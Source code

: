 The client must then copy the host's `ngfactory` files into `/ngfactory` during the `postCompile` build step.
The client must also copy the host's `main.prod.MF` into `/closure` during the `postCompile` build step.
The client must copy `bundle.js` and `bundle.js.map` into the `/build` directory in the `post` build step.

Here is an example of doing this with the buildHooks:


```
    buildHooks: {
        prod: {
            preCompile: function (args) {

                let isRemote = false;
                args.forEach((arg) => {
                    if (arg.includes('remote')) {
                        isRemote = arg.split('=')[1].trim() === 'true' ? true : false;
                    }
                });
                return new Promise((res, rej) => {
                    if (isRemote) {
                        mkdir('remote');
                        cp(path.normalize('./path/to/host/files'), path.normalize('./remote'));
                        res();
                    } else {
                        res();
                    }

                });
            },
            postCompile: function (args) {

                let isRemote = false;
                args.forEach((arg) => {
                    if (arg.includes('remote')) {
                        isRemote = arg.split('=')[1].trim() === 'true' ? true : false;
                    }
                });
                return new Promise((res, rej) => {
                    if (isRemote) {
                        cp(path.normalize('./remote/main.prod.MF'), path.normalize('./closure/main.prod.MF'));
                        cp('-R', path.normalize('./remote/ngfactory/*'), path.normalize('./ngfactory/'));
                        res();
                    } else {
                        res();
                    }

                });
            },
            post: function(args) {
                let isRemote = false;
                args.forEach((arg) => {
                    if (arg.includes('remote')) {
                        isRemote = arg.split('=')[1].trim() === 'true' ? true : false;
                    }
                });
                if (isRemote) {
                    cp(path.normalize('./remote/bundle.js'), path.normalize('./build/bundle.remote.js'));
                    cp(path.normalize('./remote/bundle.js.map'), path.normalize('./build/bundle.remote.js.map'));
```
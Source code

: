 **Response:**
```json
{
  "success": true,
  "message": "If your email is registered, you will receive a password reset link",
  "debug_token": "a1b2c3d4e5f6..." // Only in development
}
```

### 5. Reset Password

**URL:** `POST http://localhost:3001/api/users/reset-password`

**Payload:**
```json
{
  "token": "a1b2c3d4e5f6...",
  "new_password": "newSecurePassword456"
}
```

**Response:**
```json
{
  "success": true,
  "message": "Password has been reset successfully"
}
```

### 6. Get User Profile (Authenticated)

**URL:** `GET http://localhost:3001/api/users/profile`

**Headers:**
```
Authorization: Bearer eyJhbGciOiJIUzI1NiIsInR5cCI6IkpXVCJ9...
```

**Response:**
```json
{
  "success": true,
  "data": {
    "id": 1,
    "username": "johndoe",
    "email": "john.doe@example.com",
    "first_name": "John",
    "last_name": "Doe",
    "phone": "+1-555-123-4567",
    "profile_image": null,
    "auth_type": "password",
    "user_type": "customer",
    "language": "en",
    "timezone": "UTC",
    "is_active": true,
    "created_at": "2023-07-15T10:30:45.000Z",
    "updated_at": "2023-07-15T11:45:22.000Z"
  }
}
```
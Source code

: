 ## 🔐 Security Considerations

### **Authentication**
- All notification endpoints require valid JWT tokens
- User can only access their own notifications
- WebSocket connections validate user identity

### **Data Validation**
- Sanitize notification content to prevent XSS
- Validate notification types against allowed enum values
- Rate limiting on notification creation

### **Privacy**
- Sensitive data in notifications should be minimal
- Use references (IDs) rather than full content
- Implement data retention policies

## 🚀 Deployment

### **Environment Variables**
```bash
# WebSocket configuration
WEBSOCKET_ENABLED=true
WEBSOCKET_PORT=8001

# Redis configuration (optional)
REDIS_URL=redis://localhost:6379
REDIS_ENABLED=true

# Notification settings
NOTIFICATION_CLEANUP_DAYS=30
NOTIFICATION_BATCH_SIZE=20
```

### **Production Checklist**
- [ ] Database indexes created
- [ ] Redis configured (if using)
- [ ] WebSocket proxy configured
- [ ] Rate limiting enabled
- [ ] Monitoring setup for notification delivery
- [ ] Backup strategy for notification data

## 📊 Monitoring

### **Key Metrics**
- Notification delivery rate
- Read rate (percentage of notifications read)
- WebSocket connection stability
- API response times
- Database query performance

What you are asked to do ▸
From the records above, reproduce exactly the lines from the one with "### **Authentication**" to the one with "### **Key Metrics**", both included, and no others.

Finished task ▸
### **Authentication**
- All notification endpoints require valid JWT tokens
- User can only access their own notifications
- WebSocket connections validate user identity

### **Data Validation**
- Sanitize notification content to prevent XSS
- Validate notification types against allowed enum values
- Rate limiting on notification creation

### **Privacy**
- Sensitive data in notifications should be minimal
- Use references (IDs) rather than full content
- Implement data retention policies

## 🚀 Deployment

### **Environment Variables**
```bash
# WebSocket configuration
WEBSOCKET_ENABLED=true
WEBSOCKET_PORT=8001

# Redis configuration (optional)
REDIS_URL=redis://localhost:6379
REDIS_ENABLED=true

# Notification settings
NOTIFICATION_CLEANUP_DAYS=30
NOTIFICATION_BATCH_SIZE=20
```

### **Production Checklist**
- [ ] Database indexes created
- [ ] Redis configured (if using)
- [ ] WebSocket proxy configured
- [ ] Rate limiting enabled
- [ ] Monitoring setup for notification delivery
- [ ] Backup strategy for notification data

## 📊 Monitoring

### **Key Metrics**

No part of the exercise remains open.